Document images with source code
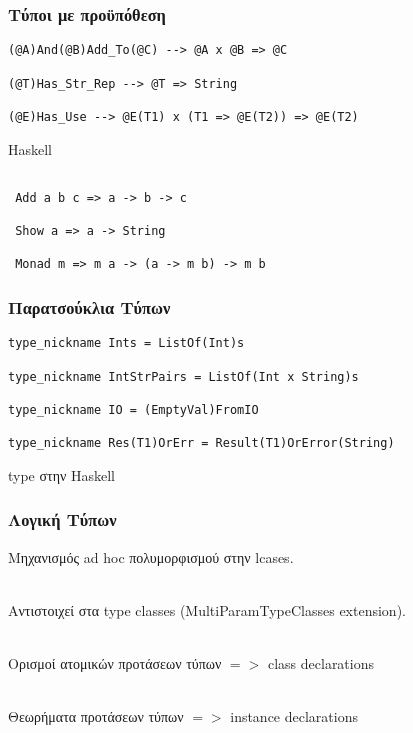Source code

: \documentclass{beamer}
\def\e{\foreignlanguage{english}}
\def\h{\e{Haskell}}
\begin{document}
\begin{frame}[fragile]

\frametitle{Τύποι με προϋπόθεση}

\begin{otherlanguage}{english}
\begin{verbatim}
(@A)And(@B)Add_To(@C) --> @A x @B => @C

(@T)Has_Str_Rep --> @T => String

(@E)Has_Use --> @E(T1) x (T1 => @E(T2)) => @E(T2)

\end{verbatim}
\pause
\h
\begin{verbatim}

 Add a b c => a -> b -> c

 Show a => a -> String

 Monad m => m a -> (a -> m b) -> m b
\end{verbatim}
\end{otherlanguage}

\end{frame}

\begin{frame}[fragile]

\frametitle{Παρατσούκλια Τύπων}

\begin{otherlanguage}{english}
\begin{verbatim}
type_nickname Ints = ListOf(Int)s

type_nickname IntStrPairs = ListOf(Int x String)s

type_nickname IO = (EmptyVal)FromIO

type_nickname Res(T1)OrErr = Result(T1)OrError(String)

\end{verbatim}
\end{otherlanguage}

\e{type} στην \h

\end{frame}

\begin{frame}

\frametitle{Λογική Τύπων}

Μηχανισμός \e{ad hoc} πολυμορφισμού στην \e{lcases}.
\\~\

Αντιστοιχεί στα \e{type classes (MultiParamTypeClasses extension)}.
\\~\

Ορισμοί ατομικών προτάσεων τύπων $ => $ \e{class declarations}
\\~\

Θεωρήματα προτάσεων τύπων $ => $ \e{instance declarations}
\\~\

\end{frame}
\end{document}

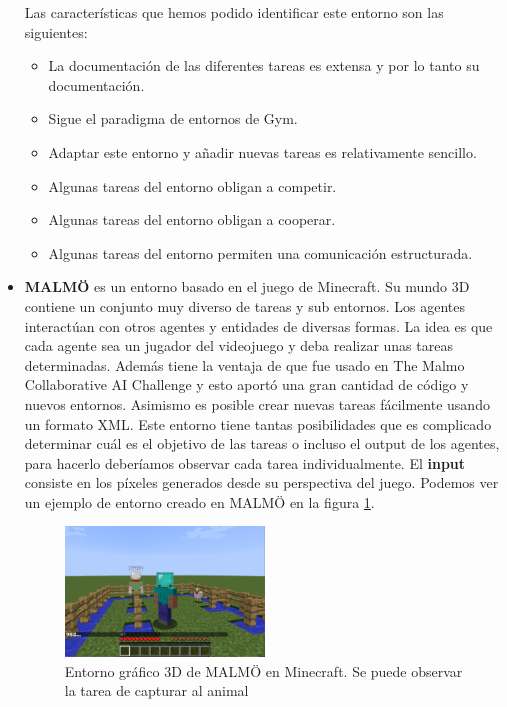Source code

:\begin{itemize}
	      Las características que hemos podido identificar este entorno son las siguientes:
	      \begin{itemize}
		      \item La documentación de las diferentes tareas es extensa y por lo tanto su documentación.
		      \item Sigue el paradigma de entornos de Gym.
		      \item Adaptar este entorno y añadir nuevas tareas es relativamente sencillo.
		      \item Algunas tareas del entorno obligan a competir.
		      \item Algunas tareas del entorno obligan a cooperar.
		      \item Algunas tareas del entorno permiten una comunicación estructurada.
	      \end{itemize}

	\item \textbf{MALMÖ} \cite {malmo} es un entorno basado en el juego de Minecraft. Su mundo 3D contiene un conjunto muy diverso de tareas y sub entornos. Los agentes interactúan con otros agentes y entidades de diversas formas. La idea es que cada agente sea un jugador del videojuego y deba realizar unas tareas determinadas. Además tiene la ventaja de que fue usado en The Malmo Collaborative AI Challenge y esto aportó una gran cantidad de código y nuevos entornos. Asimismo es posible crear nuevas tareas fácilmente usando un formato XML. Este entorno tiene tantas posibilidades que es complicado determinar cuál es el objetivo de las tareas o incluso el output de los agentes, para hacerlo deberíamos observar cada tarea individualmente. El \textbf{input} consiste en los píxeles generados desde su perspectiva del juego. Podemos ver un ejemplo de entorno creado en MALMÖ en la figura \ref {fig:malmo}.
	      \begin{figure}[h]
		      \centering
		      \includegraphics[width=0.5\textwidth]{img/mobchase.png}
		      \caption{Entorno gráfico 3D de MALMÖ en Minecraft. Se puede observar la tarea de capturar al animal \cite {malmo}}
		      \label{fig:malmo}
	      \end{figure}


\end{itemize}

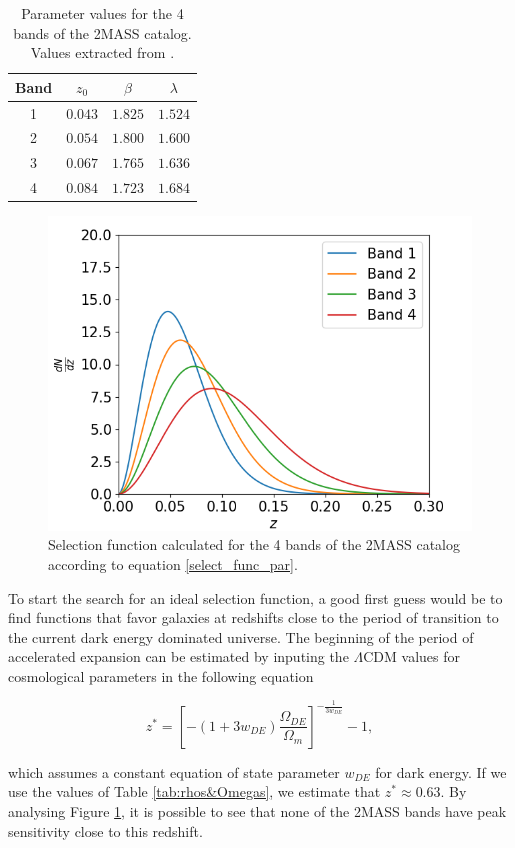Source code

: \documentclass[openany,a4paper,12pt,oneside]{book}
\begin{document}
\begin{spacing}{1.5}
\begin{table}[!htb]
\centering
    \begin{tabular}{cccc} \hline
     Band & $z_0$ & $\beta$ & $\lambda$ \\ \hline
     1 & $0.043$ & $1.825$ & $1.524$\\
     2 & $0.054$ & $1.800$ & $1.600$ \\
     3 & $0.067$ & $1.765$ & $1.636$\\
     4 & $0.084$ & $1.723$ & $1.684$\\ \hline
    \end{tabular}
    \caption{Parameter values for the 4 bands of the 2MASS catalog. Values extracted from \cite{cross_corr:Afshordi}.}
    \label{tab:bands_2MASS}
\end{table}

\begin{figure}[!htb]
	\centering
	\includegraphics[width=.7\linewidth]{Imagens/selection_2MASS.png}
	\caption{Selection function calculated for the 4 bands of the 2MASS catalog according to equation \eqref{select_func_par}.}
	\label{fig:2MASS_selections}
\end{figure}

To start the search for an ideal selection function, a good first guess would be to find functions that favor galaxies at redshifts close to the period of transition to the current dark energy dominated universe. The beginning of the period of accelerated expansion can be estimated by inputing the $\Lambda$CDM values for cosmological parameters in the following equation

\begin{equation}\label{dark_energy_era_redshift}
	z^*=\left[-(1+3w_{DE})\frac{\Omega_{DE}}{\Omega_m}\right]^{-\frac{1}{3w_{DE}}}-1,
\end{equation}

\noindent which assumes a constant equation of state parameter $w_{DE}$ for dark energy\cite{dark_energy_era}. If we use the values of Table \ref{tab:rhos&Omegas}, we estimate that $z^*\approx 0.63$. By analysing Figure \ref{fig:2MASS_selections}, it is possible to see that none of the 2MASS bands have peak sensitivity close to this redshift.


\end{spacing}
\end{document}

* * *

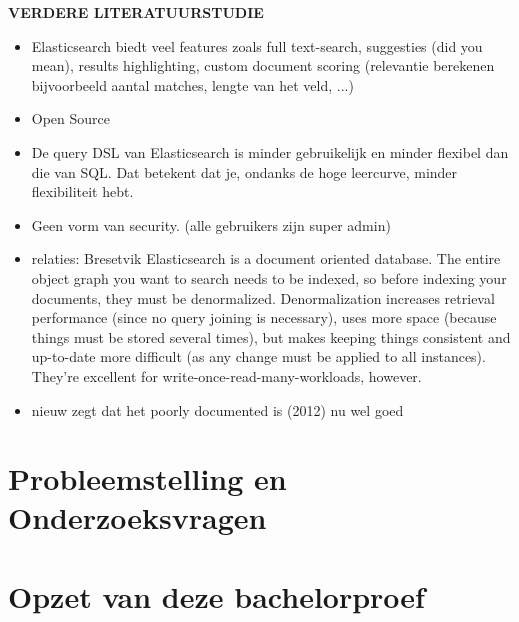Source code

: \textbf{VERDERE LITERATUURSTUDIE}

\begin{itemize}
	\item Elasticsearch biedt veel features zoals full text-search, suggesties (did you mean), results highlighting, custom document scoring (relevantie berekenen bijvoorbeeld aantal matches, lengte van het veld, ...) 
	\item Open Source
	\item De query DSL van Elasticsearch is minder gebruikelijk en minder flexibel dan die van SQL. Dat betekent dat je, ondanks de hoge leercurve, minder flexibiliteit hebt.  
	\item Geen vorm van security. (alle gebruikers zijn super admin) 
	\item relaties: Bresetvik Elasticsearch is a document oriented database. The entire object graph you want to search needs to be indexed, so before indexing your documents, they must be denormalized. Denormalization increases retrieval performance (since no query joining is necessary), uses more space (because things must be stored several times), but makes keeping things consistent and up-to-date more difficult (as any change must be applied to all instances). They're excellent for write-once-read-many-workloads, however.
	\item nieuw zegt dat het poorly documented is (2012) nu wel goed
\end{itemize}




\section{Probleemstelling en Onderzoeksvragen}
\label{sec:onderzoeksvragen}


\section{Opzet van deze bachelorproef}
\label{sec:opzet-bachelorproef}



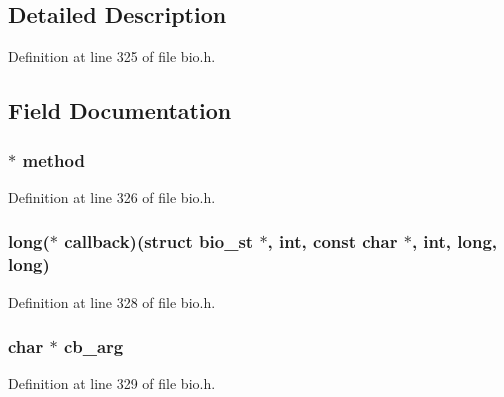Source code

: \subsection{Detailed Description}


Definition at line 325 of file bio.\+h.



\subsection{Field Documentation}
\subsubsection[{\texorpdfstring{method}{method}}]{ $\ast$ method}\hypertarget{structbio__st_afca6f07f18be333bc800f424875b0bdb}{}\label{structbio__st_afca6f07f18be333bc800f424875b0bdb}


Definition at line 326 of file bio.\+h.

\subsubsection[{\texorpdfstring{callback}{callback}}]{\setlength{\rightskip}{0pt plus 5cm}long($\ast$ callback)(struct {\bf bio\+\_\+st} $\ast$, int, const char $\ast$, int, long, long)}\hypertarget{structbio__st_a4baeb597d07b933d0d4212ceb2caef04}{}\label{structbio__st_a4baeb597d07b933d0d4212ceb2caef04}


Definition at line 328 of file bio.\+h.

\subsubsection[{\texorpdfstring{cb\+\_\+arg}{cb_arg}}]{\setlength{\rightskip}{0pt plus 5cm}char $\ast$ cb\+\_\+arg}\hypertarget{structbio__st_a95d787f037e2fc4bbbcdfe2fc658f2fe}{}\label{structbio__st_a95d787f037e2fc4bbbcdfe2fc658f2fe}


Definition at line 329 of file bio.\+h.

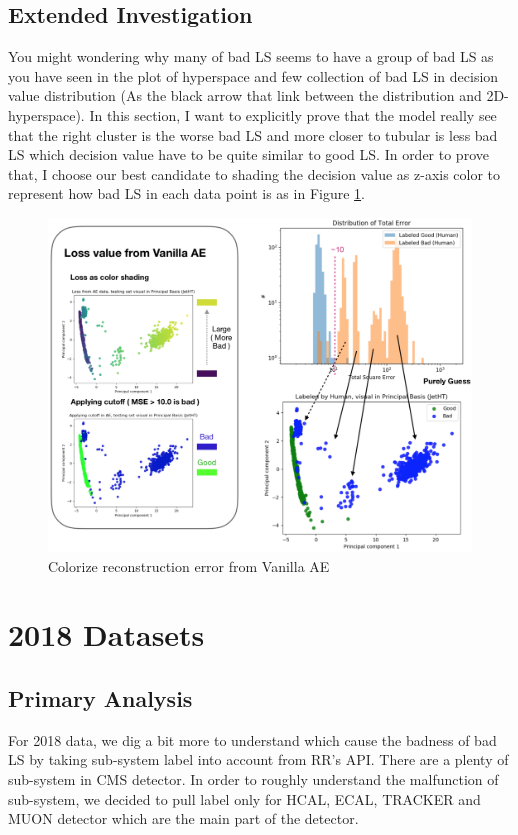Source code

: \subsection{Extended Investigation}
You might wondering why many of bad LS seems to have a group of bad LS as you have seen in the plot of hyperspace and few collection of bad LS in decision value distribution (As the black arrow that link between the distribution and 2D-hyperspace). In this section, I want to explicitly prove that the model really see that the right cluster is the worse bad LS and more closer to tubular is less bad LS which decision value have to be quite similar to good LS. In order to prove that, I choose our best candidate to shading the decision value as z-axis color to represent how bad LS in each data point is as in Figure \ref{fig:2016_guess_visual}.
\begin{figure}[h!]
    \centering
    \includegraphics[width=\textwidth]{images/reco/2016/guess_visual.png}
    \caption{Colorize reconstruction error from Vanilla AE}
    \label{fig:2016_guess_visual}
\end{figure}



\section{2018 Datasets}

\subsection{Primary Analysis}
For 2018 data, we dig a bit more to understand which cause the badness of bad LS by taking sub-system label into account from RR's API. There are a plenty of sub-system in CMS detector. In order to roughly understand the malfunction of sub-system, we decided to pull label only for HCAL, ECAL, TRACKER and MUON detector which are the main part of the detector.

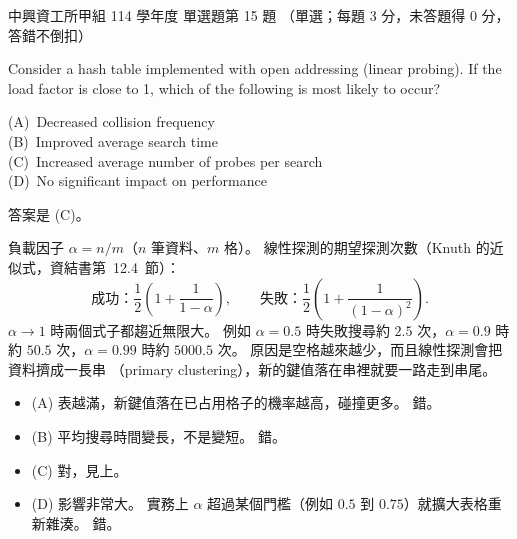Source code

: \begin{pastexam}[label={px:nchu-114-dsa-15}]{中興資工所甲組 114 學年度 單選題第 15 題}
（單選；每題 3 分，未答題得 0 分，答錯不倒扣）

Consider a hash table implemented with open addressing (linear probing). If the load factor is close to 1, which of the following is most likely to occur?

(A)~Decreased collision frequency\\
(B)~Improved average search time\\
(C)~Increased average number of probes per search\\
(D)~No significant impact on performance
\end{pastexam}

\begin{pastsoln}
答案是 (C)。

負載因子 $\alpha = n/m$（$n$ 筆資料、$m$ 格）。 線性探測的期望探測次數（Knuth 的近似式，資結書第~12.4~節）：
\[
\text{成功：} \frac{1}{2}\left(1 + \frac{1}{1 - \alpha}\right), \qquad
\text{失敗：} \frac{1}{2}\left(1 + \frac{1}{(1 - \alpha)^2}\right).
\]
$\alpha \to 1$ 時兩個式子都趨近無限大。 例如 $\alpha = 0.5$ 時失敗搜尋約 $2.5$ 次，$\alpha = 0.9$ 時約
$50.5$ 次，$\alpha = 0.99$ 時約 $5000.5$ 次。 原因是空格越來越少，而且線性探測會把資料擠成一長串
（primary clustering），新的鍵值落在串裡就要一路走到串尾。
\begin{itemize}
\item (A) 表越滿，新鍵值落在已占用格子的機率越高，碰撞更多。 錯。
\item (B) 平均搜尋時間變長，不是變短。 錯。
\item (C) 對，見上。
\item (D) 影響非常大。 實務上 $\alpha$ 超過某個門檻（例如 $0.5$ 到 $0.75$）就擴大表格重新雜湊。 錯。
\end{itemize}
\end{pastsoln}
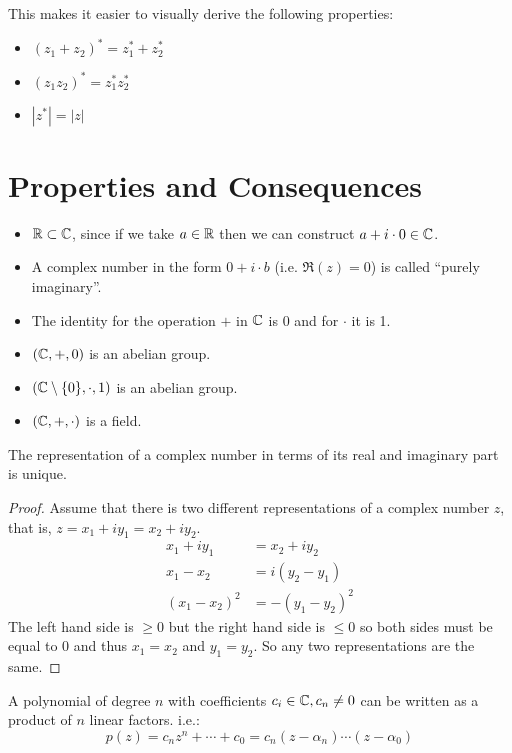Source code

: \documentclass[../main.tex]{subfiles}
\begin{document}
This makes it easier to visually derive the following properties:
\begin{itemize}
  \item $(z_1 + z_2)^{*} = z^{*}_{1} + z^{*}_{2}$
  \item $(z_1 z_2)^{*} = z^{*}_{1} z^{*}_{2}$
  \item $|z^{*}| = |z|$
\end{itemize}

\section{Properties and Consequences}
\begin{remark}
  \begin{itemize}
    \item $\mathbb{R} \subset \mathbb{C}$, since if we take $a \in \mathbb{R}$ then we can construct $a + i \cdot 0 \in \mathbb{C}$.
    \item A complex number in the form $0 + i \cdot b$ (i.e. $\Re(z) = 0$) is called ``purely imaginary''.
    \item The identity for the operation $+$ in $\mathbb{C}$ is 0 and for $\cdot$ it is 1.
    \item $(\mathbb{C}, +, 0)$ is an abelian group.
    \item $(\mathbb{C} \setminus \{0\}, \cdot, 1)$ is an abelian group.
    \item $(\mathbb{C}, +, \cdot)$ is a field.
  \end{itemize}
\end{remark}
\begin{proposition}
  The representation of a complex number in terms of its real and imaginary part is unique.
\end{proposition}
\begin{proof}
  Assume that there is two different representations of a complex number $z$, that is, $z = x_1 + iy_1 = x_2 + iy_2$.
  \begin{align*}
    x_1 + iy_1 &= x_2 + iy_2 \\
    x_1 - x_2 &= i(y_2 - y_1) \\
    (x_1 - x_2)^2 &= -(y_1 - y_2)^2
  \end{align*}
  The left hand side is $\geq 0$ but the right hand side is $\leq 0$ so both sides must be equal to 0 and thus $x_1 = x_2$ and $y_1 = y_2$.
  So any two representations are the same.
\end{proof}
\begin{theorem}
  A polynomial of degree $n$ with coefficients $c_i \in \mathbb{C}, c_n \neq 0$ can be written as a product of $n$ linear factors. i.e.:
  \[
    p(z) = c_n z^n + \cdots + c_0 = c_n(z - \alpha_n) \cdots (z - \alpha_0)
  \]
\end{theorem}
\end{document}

Work request:
The lines sought are those in the data above that include the string "rightskip"; copy each one.

Reply:
\subsubsection[{\texorpdfstring{callback}{callback}}]{\setlength{\rightskip}{0pt plus 5cm}long($\ast$ callback)(struct {\bf bio\+\_\+st} $\ast$, int, const char $\ast$, int, long, long)}\hypertarget{structbio__st_a4baeb597d07b933d0d4212ceb2caef04}{}\label{structbio__st_a4baeb597d07b933d0d4212ceb2caef04}
\subsubsection[{\texorpdfstring{cb\+\_\+arg}{cb_arg}}]{\setlength{\rightskip}{0pt plus 5cm}char $\ast$ cb\+\_\+arg}\hypertarget{structbio__st_a95d787f037e2fc4bbbcdfe2fc658f2fe}{}\label{structbio__st_a95d787f037e2fc4bbbcdfe2fc658f2fe}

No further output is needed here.